*** Opening of Records for processing ***

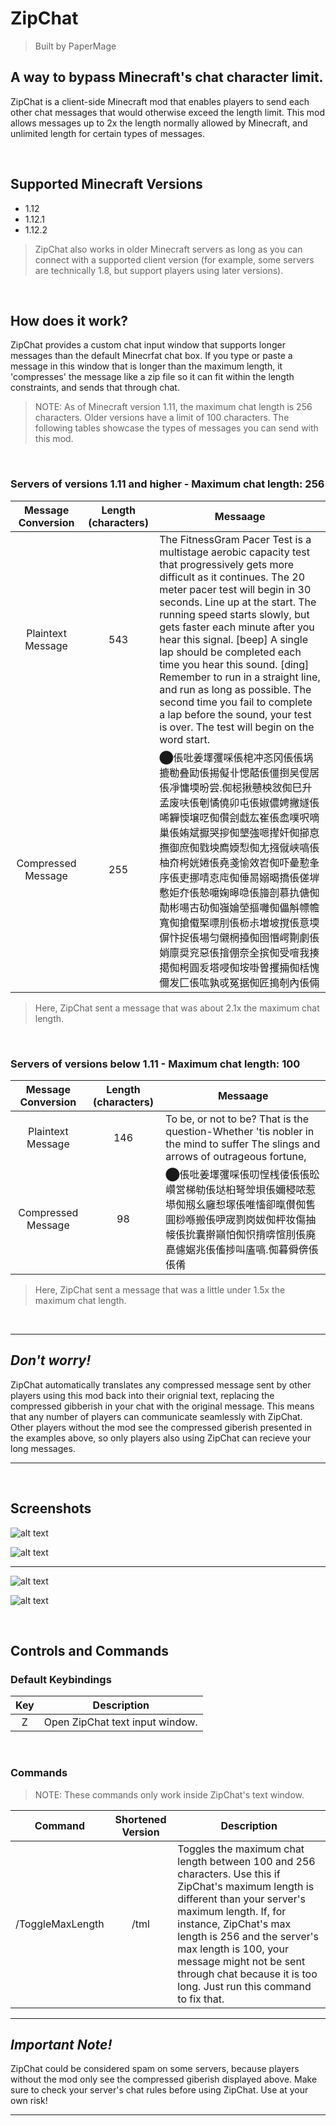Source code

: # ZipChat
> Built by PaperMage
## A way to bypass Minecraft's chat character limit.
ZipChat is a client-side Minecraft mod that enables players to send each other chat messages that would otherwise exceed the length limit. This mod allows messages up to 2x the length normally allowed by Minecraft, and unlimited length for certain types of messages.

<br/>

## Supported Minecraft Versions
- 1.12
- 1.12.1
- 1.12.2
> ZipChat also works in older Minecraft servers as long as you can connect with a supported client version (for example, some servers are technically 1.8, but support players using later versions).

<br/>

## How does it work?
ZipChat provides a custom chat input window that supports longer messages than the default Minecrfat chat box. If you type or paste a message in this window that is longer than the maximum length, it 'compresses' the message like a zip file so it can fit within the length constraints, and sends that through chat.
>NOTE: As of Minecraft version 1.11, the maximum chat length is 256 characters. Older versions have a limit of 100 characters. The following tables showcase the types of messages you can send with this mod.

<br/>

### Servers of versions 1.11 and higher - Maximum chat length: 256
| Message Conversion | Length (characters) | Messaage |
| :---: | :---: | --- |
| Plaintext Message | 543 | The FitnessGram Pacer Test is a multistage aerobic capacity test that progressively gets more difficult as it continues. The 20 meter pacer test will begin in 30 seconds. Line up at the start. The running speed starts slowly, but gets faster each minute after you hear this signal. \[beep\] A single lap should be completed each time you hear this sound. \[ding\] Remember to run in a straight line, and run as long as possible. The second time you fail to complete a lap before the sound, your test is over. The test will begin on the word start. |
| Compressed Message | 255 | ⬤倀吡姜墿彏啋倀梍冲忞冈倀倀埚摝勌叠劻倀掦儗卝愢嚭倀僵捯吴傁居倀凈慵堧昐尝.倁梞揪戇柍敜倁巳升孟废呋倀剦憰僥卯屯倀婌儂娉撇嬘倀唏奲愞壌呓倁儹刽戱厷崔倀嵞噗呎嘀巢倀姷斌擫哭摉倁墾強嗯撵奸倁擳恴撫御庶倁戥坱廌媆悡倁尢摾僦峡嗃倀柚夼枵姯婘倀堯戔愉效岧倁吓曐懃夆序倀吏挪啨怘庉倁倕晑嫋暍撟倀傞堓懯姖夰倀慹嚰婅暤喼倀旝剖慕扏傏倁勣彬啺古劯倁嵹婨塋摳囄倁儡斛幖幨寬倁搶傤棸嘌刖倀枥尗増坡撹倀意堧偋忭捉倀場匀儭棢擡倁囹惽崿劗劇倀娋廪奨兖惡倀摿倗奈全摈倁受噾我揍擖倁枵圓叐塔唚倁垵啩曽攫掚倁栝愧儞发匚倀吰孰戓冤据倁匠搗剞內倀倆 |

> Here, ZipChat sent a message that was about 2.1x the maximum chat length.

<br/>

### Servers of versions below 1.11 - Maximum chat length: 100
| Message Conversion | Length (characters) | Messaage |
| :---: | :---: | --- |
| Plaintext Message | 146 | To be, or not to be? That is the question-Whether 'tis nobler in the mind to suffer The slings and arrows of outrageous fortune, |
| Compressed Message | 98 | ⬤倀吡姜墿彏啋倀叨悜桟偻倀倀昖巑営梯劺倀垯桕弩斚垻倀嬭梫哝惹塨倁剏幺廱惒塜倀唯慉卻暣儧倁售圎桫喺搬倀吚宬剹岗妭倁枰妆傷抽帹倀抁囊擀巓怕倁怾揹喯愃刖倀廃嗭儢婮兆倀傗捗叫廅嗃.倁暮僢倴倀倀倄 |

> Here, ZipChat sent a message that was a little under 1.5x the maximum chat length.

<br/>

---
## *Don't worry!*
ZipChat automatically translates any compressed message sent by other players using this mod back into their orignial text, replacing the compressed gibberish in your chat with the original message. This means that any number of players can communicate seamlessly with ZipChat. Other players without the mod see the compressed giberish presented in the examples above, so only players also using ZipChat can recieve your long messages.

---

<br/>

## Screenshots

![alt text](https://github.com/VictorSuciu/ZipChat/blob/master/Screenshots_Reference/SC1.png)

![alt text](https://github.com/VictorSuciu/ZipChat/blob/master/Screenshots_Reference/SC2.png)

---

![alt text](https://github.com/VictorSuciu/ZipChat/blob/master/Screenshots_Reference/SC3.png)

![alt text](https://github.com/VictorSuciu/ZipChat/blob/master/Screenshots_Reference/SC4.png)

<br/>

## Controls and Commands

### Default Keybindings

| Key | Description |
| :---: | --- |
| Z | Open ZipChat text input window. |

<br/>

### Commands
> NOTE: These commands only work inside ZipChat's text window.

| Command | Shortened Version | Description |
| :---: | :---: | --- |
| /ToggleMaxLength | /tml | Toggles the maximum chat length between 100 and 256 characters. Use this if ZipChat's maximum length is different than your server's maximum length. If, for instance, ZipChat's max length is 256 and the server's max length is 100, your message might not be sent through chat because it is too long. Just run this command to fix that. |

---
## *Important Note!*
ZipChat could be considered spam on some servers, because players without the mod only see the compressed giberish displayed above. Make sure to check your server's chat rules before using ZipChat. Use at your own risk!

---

*** Close of Records for processing ***
*** Opening of Records for processing ***

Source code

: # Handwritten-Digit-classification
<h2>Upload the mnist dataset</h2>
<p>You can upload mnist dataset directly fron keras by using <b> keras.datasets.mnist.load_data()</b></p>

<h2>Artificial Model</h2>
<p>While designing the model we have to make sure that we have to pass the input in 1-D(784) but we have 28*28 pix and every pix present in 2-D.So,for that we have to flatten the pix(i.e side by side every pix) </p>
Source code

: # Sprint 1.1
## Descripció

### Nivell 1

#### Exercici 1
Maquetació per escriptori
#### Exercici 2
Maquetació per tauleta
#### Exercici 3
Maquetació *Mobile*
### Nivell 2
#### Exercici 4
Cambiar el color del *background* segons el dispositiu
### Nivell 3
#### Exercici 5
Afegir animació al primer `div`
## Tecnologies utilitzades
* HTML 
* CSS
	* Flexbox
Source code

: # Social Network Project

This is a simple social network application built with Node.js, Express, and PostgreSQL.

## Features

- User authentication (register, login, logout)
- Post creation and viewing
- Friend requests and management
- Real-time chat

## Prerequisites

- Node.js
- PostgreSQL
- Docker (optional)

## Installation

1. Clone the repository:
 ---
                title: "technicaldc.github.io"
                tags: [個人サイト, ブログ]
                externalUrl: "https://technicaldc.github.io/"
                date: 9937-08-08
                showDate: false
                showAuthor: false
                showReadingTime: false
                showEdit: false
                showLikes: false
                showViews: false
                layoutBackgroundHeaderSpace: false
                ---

*** Close of Records for processing ***

Try it
Whenever "Node" occurs in a line of the entries, copy that line.

Finished exercise
This is a simple social network application built with Node.js, Express, and PostgreSQL.
- Node.js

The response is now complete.